#### TASK DIRECTIONS:
Return a copy of every line in the data below that contains "Statistics".

#### GIVEN DATA:
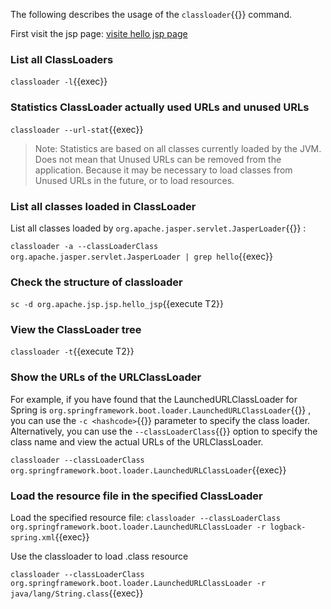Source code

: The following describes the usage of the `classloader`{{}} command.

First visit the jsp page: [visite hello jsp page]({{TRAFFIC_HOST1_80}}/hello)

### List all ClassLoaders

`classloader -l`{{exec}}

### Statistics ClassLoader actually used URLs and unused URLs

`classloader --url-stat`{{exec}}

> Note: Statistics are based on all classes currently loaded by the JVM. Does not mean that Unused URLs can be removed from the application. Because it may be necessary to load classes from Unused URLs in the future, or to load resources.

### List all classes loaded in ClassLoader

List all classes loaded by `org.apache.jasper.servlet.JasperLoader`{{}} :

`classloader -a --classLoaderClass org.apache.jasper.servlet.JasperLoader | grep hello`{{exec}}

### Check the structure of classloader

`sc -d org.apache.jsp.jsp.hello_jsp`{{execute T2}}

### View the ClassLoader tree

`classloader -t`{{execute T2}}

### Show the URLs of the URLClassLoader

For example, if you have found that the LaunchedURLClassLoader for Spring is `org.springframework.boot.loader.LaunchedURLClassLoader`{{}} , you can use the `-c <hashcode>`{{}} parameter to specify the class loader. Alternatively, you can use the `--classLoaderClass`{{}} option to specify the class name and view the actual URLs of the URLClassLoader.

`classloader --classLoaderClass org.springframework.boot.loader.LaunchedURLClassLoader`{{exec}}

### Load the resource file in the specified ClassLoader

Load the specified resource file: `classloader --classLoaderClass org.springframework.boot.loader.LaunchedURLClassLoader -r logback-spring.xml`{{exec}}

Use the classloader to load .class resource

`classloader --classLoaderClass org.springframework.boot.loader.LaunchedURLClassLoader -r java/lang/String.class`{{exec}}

* * *

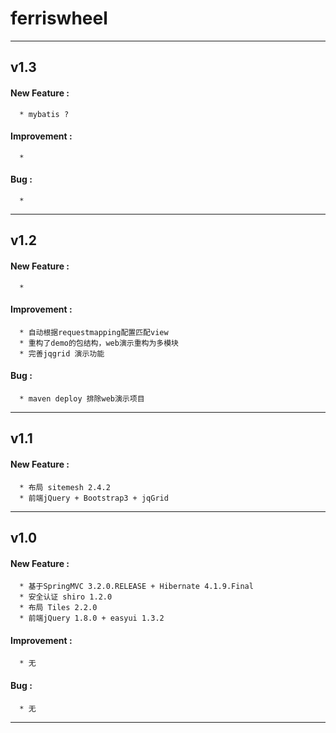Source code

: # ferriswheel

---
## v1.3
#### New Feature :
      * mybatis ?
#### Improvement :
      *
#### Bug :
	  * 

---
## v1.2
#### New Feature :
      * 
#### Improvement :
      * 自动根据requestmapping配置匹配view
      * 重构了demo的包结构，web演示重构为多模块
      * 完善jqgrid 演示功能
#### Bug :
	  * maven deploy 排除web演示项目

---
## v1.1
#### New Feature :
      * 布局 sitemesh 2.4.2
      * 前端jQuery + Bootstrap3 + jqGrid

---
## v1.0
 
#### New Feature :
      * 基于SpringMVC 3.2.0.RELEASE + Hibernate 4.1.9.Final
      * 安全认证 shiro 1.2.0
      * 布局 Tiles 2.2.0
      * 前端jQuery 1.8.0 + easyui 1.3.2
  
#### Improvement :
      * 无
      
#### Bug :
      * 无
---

#### ANSWER:
### Statistics ClassLoader actually used URLs and unused URLs
> Note: Statistics are based on all classes currently loaded by the JVM. Does not mean that Unused URLs can be removed from the application. Because it may be necessary to load classes from Unused URLs in the future, or to load resources.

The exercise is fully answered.